Though the Church of the Firstborn is one of the oldest and most widespread standing religions on the continent of Altherys, with its churches and cathedrals often acting as the centerpiece of many towns and cities throughout the known Realms, it wasn’t always a single faith. Indeed, even today each of the seven deities of the Firstborn are often worshiped independently by individual cults and clergies, with only the main body of the church actively professing their united nature. Indeed, if one was to delve deeper into the origins of the church, one will find that the common belief, even among the clergy, is that each of the Firstborn were once worshiped independently by the many peoples of Matyr, and that only in the recent years have they chosen to reveal their nature as a pantheon. One often finds that even today the gods worshiped in far off communities by various barbarian tribes or distant holdfasts are not original deities at all, but rather aspects of one of the many existing deities of Altherys. Acting as alternate personalities to the existing deity, their worship is often encouraged by the gods rather than included as heresies by the Faithful, though it is important to note that the Church only recognizes their own interpretation as the dominant aspect of that particular god or goddess.

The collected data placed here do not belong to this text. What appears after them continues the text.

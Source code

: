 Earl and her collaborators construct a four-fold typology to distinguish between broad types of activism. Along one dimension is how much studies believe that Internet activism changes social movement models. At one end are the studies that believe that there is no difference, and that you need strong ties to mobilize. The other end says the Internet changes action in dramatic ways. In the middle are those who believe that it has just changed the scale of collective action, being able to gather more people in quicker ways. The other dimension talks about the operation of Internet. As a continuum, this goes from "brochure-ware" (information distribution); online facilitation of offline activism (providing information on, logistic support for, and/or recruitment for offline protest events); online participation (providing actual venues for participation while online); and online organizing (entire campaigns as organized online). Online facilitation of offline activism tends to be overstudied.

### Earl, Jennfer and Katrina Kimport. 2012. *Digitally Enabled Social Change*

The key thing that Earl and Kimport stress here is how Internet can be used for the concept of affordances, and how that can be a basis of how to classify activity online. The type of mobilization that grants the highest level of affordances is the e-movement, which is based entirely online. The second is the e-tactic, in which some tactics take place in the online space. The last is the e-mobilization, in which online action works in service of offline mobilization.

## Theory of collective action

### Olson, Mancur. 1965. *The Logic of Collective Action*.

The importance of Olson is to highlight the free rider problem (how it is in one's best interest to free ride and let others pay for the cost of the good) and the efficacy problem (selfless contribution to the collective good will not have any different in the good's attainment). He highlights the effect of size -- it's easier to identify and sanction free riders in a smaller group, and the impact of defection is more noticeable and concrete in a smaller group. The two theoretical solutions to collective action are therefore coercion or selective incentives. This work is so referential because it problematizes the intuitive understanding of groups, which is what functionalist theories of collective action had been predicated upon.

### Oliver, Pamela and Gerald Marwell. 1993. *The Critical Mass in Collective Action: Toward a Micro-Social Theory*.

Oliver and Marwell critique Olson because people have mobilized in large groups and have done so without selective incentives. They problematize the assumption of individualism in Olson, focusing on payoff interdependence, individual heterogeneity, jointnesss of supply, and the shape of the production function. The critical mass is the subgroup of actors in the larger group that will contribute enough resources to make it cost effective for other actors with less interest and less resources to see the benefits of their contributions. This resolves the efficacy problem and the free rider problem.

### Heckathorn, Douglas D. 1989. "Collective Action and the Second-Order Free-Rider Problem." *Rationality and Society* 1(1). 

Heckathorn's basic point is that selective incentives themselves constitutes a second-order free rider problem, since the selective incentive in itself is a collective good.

Depending on the deity or demigod involved, one can often recognize which of the Firstborn (or other god/goddess) an aspect belongs to. The most obvious comparisons can be seen in the form of a deity’s role; for example, it’s universally agreed that all deities of the Sun are aspects of the Firstborn God, Helos the Dawnbringer. However this comparison is often muddied, as some aspects can be worshiped under many roles rather than a single identifying source, which makes it more difficult to pinpoint. This can definitely be true in regards to the mysterious Green Mother of ancient Elven religion, whose roles and spheres of influence as a mother goddess that embraces freedom and beauty in all things puts her in similar spheres as the Goddesses Feyra, Andala, and Kyntaya, making her much more difficult to interpret.
When asked why one would choose to worship an aspect of a deity rather than their true, dominant personality, the resulting answers are often mixed. Some choose to worship an aspect because it is a dominant part of their culture, such as the worship of Tallos by the inhabitants of the Pillars of Tyren in Remes; a guardian deity of storms and war whose obvious spheres place him in league with Falgrim the Lightwielder. Others simply prefer the aspect due to a natural calling, as if the personality is more in league with their own choices and spirit rather than any of the alternatives. Still others firmly believe that their aspect is the one true representation of their god and that all others are false, causing no small end of strife between the various cults of a single deity.
The fact that the gods not only allow the worship of their aspects but somehow encourage it continues to baffle scholars both of the sciences and of religious lore alike. Few can truly understand the nature of these beings who are visibly separate from us yet somehow continue to influence the world around us in their own way. But despite the obvious positive nature of the gods and their encouragement of religious tolerance, there is always an unexpected catch or downside, as there are other powers in the world that always seek to take advantage of the gullible. Knowledge that the gods have many personalities and encourage the worship of their alternative guises simply adds to their arsenal, so one must always be watchful and wary.